Le premier ministre palestinien du Hamas, Ismaïl Haniyeh, a reçu notre correspondant dans sa maison du camp de réfugiés de Chati, ciblée par des bombardements jeudi.
Le Figaro : Certains accusent le Hamas d’avoir mené un coup d’État dans la bande de Gaza. Que leur répondez-vous ?
Ismaïl Haniyeh : Je leur réponds par une question : un coup d’État contre quoi ? Contre nous-mêmes ? Nous sommes la légitimité. Nous sommes le gouvernement légitime, qui émane du Parlement élu démocratiquement.
Pourquoi avoir pris le contrôle de Gaza par la force ?
Après la signature des accords interpalestiniens de La Mecque, qui ont permis la formation du gouvernement d’union nationale, une guerre de propagande a été lancée contre le Hamas. Le Fatah s’est comporté avec certains services de sécurité comme s’il s’agissait d’une milice lui étant affiliée. Une fois déployés dans les rues, ces services ont dressé des barrages, arrêté et tué des personnes en raison de leur appartenance à un parti, parce qu’ils portaient des barbes. Ils se sont comportés comme des pirates. Puis ils ont ouvert le feu sur le Conseil des ministres et tiré une roquette contre la résidence du premier ministre.
Il fallait mettre fin à ce désordre sécuritaire. Le calme va revenir et je pense que la situation sécuritaire sera bien meilleure qu’auparavant.
Désormais, il y aura une seule arme légitime. Nous ferons régner discipline et loi à Gaza.
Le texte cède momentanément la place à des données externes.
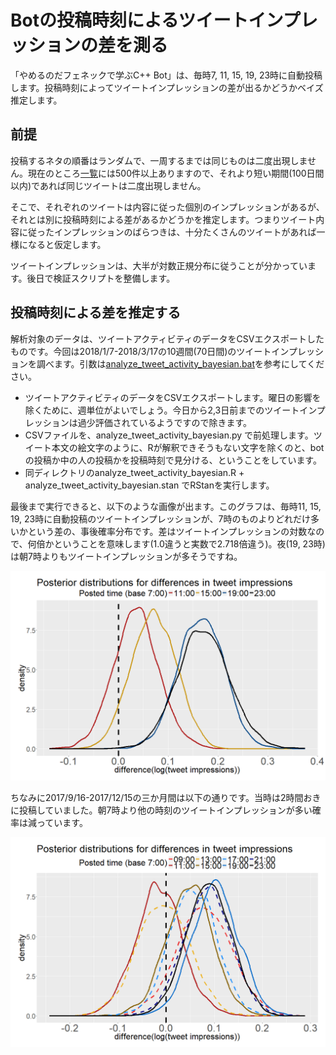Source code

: # Botの投稿時刻によるツイートインプレッションの差を測る

「やめるのだフェネックで学ぶC++ Bot」は、毎時7, 11, 15, 19, 23時に自動投稿します。投稿時刻によってツイートインプレッションの差が出るかどうかベイズ推定します。

## 前提

投稿するネタの順番はランダムで、一周するまでは同じものは二度出現しません。現在のところ[一覧](cppFriendsBot.txt)には500件以上ありますので、それより短い期間(100日間以内)であれば同じツイートは二度出現しません。

そこで、それぞれのツイートは内容に従った個別のインプレッションがあるが、それとは別に投稿時刻による差があるかどうかを推定します。つまりツイート内容に従ったインプレッションのばらつきは、十分たくさんのツイートがあれば一様になると仮定します。

ツイートインプレッションは、大半が対数正規分布に従うことが分かっています。後日で検証スクリプトを整備します。

## 投稿時刻による差を推定する

解析対象のデータは、ツイートアクティビティのデータをCSVエクスポートしたものです。今回は2018/1/7-2018/3/17の10週間(70日間)のツイートインプレッションを調べます。引数は[analyze_tweet_activity_bayesian.bat](scripts/analyze_tweet_activity/analyze_tweet_activity_bayesian.bat)を参考にしてください。

* ツイートアクティビティのデータをCSVエクスポートします。曜日の影響を除くために、週単位がよいでしょう。今日から2,3日前までのツイートインプレッションは過少評価されているようですので除きます。
* CSVファイルを、analyze_tweet_activity_bayesian.py で前処理します。ツイート本文の絵文字のように、Rが解釈できそうもない文字を除くのと、botの投稿か中の人の投稿かを投稿時刻で見分ける、ということをしています。
* 同ディレクトリのanalyze_tweet_activity_bayesian.R + analyze_tweet_activity_bayesian.stan でRStanを実行します。

最後まで実行できると、以下のような画像が出ます。このグラフは、毎時11, 15, 19, 23時に自動投稿のツイートインプレッションが、7時のものよりどれだけ多いかという差の、事後確率分布です。差はツイートインプレッションの対数なので、何倍かということを意味します(1.0違うと実数で2.718倍違う)。夜(19, 23時)は朝7時よりもツイートインプレッションが多そうですね。

![ベイズ推定の結果サンプル1](scripts/analyze_tweet_activity/analyze_tweet_activity_bayesian_sample.png)

ちなみに2017/9/16-2017/12/15の三か月間は以下の通りです。当時は2時間おきに投稿していました。朝7時より他の時刻のツイートインプレッションが多い確率は減っています。

![ベイズ推定の結果サンプル2](scripts/analyze_tweet_activity/analyze_tweet_activity_bayesian_sample2.png)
Ainsi il sera plus facile d’obtenir la libération du journaliste britannique Alan Johnston. Ses kidnappeurs nous écouteront davantage.
Quelles sont vos intentions ?
Mon gouvernement va poursuivre son travail. Quant à notre programme, il est clair. Nous souhaitons la création d’un État palestinien dans les frontières de 1967, c’est-à-dire à Gaza, en Cisjordanie avec Jérusalem-Est pour capitale. L’OLP reste en charge des négociations sur ce point. Nous nous engageons à respecter tous les accords passés, signés par l’Autorité palestinienne. Nous souhaitons la mise en œuvre d’une trêve réciproque, globale et simultanée avec Israël.
Allez-vous proclamer un État à Gaza ?
Non. Gaza appartient à tout le peuple palestinien et pas seulement au Hamas. Nous refusons toute idée de séparation entre les Territoires palestiniens, entre Jérusalem-Est, la bande de Gaza et la Cisjordanie, qui sont indissociables. La séparation n’est pas à l’ordre du jour et ne le sera jamais.
L’Union européenne a manifesté son soutien au président Mahmoud Abbas. Qu’attendez-vous d’elle ?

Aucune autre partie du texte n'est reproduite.